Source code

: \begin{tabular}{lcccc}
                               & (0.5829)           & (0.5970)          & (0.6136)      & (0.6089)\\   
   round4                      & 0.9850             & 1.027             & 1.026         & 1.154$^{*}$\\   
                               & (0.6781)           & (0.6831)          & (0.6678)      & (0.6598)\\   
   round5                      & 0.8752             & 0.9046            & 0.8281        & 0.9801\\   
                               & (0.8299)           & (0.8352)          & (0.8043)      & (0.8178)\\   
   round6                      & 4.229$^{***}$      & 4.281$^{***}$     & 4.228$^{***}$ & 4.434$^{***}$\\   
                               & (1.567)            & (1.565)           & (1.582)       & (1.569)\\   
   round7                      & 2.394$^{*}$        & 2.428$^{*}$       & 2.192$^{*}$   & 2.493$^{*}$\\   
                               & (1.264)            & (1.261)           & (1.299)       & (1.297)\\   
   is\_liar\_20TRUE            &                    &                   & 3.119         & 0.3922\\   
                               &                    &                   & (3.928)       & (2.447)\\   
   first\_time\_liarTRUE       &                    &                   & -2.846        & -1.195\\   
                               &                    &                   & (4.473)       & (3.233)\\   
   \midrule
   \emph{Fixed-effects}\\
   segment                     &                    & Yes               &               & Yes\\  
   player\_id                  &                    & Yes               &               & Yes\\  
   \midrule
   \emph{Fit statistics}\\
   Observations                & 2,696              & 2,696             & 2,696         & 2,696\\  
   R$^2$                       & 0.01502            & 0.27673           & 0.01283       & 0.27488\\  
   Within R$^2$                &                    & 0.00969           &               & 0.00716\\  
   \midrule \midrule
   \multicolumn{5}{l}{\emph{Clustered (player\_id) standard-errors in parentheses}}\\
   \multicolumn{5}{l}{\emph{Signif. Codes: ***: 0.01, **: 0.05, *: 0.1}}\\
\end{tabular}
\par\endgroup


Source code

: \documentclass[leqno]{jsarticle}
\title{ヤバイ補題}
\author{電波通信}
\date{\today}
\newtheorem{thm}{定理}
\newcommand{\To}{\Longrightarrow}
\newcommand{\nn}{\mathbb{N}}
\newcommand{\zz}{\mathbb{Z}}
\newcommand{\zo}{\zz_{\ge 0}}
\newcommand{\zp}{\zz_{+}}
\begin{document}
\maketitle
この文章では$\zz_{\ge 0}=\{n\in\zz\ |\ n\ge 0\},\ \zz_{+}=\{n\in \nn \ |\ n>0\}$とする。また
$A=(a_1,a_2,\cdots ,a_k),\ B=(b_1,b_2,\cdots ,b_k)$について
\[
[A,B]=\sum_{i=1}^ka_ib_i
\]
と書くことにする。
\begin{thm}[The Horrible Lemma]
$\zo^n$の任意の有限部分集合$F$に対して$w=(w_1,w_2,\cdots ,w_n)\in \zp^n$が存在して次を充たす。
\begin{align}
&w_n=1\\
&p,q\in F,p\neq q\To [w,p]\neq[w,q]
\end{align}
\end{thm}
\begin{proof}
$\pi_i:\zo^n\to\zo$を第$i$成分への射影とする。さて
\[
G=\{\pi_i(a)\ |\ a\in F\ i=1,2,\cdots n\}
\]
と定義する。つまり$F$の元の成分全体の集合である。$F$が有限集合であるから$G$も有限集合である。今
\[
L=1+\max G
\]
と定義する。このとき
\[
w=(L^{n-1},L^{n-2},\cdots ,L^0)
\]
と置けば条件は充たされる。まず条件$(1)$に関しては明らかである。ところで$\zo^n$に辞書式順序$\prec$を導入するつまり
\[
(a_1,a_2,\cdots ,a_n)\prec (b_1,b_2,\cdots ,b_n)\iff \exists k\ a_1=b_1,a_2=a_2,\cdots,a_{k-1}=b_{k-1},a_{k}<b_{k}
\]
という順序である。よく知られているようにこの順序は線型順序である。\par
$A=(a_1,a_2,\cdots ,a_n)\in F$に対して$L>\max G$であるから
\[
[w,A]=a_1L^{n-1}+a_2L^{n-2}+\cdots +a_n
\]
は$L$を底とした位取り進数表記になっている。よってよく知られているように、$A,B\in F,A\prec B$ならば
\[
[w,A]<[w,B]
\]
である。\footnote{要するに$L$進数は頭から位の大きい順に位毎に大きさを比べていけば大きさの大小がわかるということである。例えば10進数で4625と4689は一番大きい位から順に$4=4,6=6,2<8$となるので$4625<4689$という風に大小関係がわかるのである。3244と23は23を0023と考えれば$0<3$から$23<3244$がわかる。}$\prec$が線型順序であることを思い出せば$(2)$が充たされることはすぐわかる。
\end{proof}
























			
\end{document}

** Directions for this task **
Please go through the material and return each line where the word "begin" appears.

** Response area **
: \begin{tabular}{lcccc}
\begin{document}
\begin{thm}[The Horrible Lemma]
\begin{align}
\begin{proof}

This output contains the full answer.